Murray: What do you suspect Pope Benedict hoped to achieve by referring to the discussion between the Byzantine Emperor and his Persian interlocutor? What is Pope Benedict's vision for dialogue with Muslims, and what are the merits of his vision?

Fr. Schall: This reference was very precise. It was bravely asked. It served to pose a question almost everyone is asking: "Can religion sanction violence?" By placing it in this historic context, during a period when Constantinople itself was under siege from Muslim forces, the Pope wanted to remind us that our current problem was not formulated in this manner for the first time in our tradition. It is one that has been asked again and again for over some twelve centuries.
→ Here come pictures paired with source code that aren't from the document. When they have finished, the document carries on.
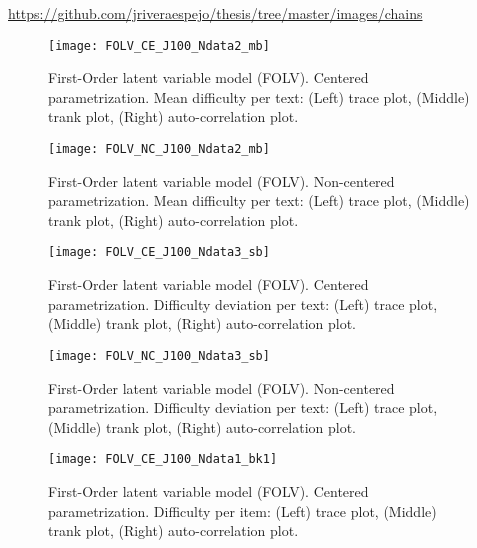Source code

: \noindent \url{https://github.com/jriveraespejo/thesis/tree/master/images/chains}
%
\begin{figure}[H]
	\centering
	\texttt{[image: FOLV\_CE\_J100\_Ndata2\_mb]}
	\caption[First-Order latent variable model (FOLV). Centered parametrization. Mean difficulty per text. Trace, trank and auto-correlation plots.]%
	{First-Order latent variable model (FOLV). Centered parametrization. Mean difficulty per text: (Left) trace plot, (Middle) trank plot, (Right) auto-correlation plot.}
	\label{fig:FOLV_CE_chains1}
\end{figure}
%
\begin{figure}[H]
	\centering
	\texttt{[image: FOLV\_NC\_J100\_Ndata2\_mb]}
	\caption[First-Order latent variable model (FOLV). Non-centered parametrization. Mean difficulty per text. Trace, trank and auto-correlation plots.]%
	{First-Order latent variable model (FOLV). Non-centered parametrization. Mean difficulty per text: (Left) trace plot, (Middle) trank plot, (Right) auto-correlation plot.}
	\label{fig:FOLV_NC_chains1}
\end{figure}
%
\begin{figure}[H]
	\centering
	\texttt{[image: FOLV\_CE\_J100\_Ndata3\_sb]}
	\caption[First-Order latent variable model (FOLV). Centered parametrization. Difficulty deviation per text. Trace, trank and auto-correlation plots.]%
	{First-Order latent variable model (FOLV). Centered parametrization. Difficulty deviation per text: (Left) trace plot, (Middle) trank plot, (Right) auto-correlation plot.}
	\label{fig:FOLV_CE_chains2}
\end{figure}
%
\begin{figure}[H]
	\centering
	\texttt{[image: FOLV\_NC\_J100\_Ndata3\_sb]}
	\caption[First-Order latent variable model (FOLV). Non-centered parametrization. Difficulty deviation per text. Trace, trank and auto-correlation plots.]%
	{First-Order latent variable model (FOLV). Non-centered parametrization. Difficulty deviation per text: (Left) trace plot, (Middle) trank plot, (Right) auto-correlation plot.}
	\label{fig:FOLV_NC_chains2}
\end{figure}
%
\begin{figure}[H]
	\centering
	\texttt{[image: FOLV\_CE\_J100\_Ndata1\_bk1]}
	\caption[First-Order latent variable model (FOLV). Centered parametrization. Difficulty per item. Trace, trank and auto-correlation plots.]%
	{First-Order latent variable model (FOLV). Centered parametrization. Difficulty per item: (Left) trace plot, (Middle) trank plot, (Right) auto-correlation plot.}
	\label{fig:FOLV_CE_chains3}
\end{figure}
I think the Pope wanted to use a very simple method that we find in the Gorgias, namely, do not give us long and convoluted answers, but simply "Yes" or "No" to these basic questions: "Is violence legitimate to use to expand religion?" and "If not, do you oppose its use?"

Schall: Remember, the purpose of the Regensburg lecture was to pose the question in its most radical form: "Is it true that Islam holds violence to be a religious act to spread its faith?" Simply asking that question, especially in the light of history and contemporary events, is not a crime. If the answer is, "Islam does not hold this," the Pope would be delighted. We would all be delighted, except, presumably, those within Islam who hold this violence is legitimate. What Benedict wants to hear and why he so formulated the question in a Muslim context, was that negative answer was correct.
But if the answer is affirmative, as not a few Muslim thinkers and politicians, ancient and modern, have indeed thought and frankly told us so, then the Pope must speculate on what is the philosophic reason for this view? This is why he mentions the voluntarist intellectual tradition within Islam (and the West). This is one possible explanation of it. That is, if Allah is pure will and that will is not bound by anything but itself, there is no "reason" why it could not make wrong right and right wrong.